AbstractAs highly integrated electronic components and devices are used under high electrical power and mechanical vibration, the thermal conductivity, damping properties, and compression stress relaxation of protection materials have become critical factors which affect the long‐term durability and reliability of the materials. Damping rubbers are widely used, but their thermal conductivity and compression stress relaxation are rarely studied. Herein, the effects of boron nitride (BN) and carbon nanotube on the damping properties, thermal conductivity, and compression stress relaxation behavior of brominated butyl rubber (BIIR) are investigated. BN increases the damping factor of BIIR and widens its effective damping temperature range.
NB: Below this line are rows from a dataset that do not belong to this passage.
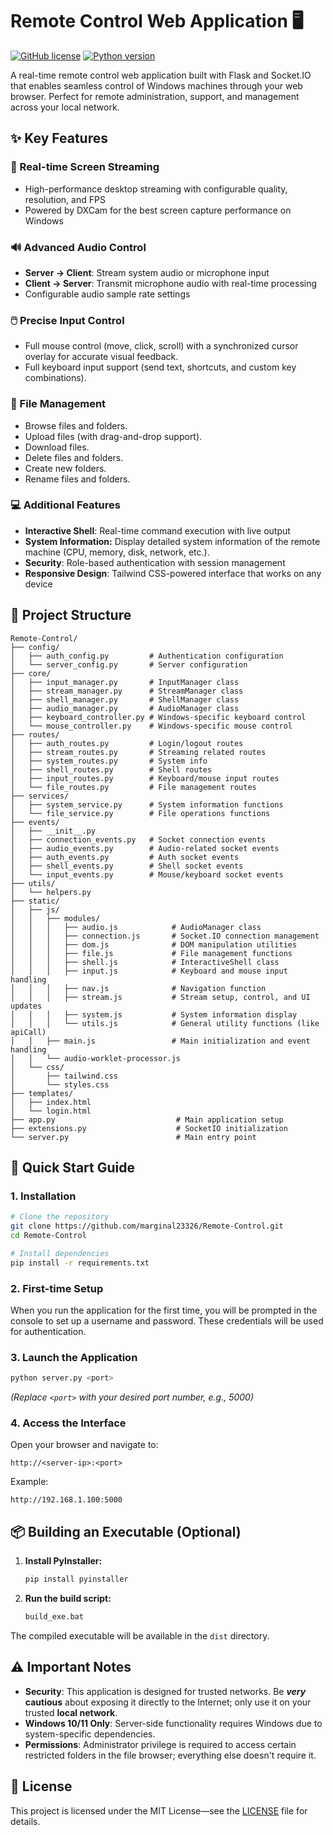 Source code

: # Remote Control Web Application 🖥️

[![GitHub license](https://img.shields.io/badge/license-MIT-blue.svg)](https://github.com/marginal23326/Remote-Control/blob/main/LICENSE)
[![Python version](https://img.shields.io/badge/python-3.13+-blue)](https://www.python.org/downloads/)

A real-time remote control web application built with Flask and Socket.IO that enables seamless control of Windows machines through your web browser. Perfect for remote administration, support, and management across your local network.

## ✨ Key Features

### 🎥 Real-time Screen Streaming
- High-performance desktop streaming with configurable quality, resolution, and FPS
- Powered by DXCam for the best screen capture performance on Windows

### 🔊 Advanced Audio Control
- **Server → Client**: Stream system audio or microphone input
- **Client → Server**: Transmit microphone audio with real-time processing
- Configurable audio sample rate settings

### 🖱️ Precise Input Control
- Full mouse control (move, click, scroll) with a synchronized cursor overlay for accurate visual feedback.
- Full keyboard input support (send text, shortcuts, and custom key combinations).

### 📁 File Management
- Browse files and folders.
- Upload files (with drag-and-drop support).
- Download files.
- Delete files and folders.
- Create new folders.
- Rename files and folders.

### 💻 Additional Features
- **Interactive Shell**: Real-time command execution with live output
- **System Information:** Display detailed system information of the remote machine (CPU, memory, disk, network, etc.).
- **Security**: Role-based authentication with session management
- **Responsive Design**: Tailwind CSS-powered interface that works on any device

## 🌳 Project Structure

```
Remote-Control/
├── config/
│   ├── auth_config.py         # Authentication configuration
│   └── server_config.py       # Server configuration
├── core/
│   ├── input_manager.py       # InputManager class
│   ├── stream_manager.py      # StreamManager class
│   ├── shell_manager.py       # ShellManager class
│   ├── audio_manager.py       # AudioManager class
│   ├── keyboard_controller.py # Windows-specific keyboard control
│   └── mouse_controller.py    # Windows-specific mouse control
├── routes/
│   ├── auth_routes.py         # Login/logout routes
│   ├── stream_routes.py       # Streaming related routes
│   ├── system_routes.py       # System info
│   ├── shell_routes.py        # Shell routes
│   ├── input_routes.py        # Keyboard/mouse input routes
│   └── file_routes.py         # File management routes
├── services/
│   ├── system_service.py      # System information functions
│   └── file_service.py        # File operations functions
├── events/
│   ├── __init__.py
│   ├── connection_events.py   # Socket connection events
│   ├── audio_events.py        # Audio-related socket events
│   ├── auth_events.py         # Auth socket events
│   ├── shell_events.py        # Shell socket events
│   └── input_events.py        # Mouse/keyboard socket events
├── utils/
│   └── helpers.py
├── static/
│   ├── js/
│   │   ├── modules/
│   │   │   ├── audio.js            # AudioManager class
│   │   │   ├── connection.js       # Socket.IO connection management
│   │   │   ├── dom.js              # DOM manipulation utilities
│   │   │   ├── file.js             # File management functions
│   │   │   ├── shell.js            # InteractiveShell class
│   │   │   ├── input.js            # Keyboard and mouse input handling
│   │   │   ├── nav.js              # Navigation function
│   │   │   ├── stream.js           # Stream setup, control, and UI updates
│   │   │   ├── system.js           # System information display
│   │   │   └── utils.js            # General utility functions (like apiCall)
│   │   ├── main.js                 # Main initialization and event handling
│   │   └── audio-worklet-processor.js
│   └── css/
│       ├── tailwind.css
│       └── styles.css
├── templates/
│   ├── index.html
│   └── login.html
├── app.py                           # Main application setup
├── extensions.py                    # SocketIO initialization
└── server.py                        # Main entry point
```

## 🚀 Quick Start Guide

### 1. Installation

```bash
# Clone the repository
git clone https://github.com/marginal23326/Remote-Control.git
cd Remote-Control

# Install dependencies
pip install -r requirements.txt
```

### 2. First-time Setup

When you run the application for the first time, you will be prompted in the console to set up a username and password. These credentials will be used for authentication.

### 3. Launch the Application

```bash
python server.py <port>
```
_(Replace `<port>` with your desired port number, e.g., 5000)_

### 4. Access the Interface

Open your browser and navigate to:
```
http://<server-ip>:<port>
```

Example:
```
http://192.168.1.100:5000
```

## 📦 Building an Executable (Optional)

1. **Install PyInstaller:**

    ```bash
    pip install pyinstaller
    ```

2. **Run the build script:**

    ```bash
    build_exe.bat
    ```
The compiled executable will be available in the `dist` directory.

## ⚠️ Important Notes

- **Security**: This application is designed for trusted networks. Be **_very_** **cautious** about exposing it directly to the Internet; only use it on your trusted **local network**.
- **Windows 10/11 Only**: Server-side functionality requires Windows due to system-specific dependencies.
- **Permissions**: Administrator privilege is required to access certain restricted folders in the file browser; everything else doesn't require it.

## 📄 License

This project is licensed under the MIT License—see the [LICENSE](LICENSE) file for details.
The maximum damping factor of BIIR composite with 12.3 wt% BN is 0.95, and the effective damping temperature range is −41 to 60°C. Moreover, the thermal conductivity of BIIR with 12.3 wt% BN is 0.46, much higher than that of BIIR. With increasing BN content, the thermal conductivity of BIIR/BN composites increases gradually, while their stress relaxation rate decreases. Carbon nanotube can further increase the thermal conductivity of BIIR/BN composites. BIIR/BN composites with high damping properties and thermal conductivity have a great application potential in the heat dissipation and vibration reduction of electronic devices.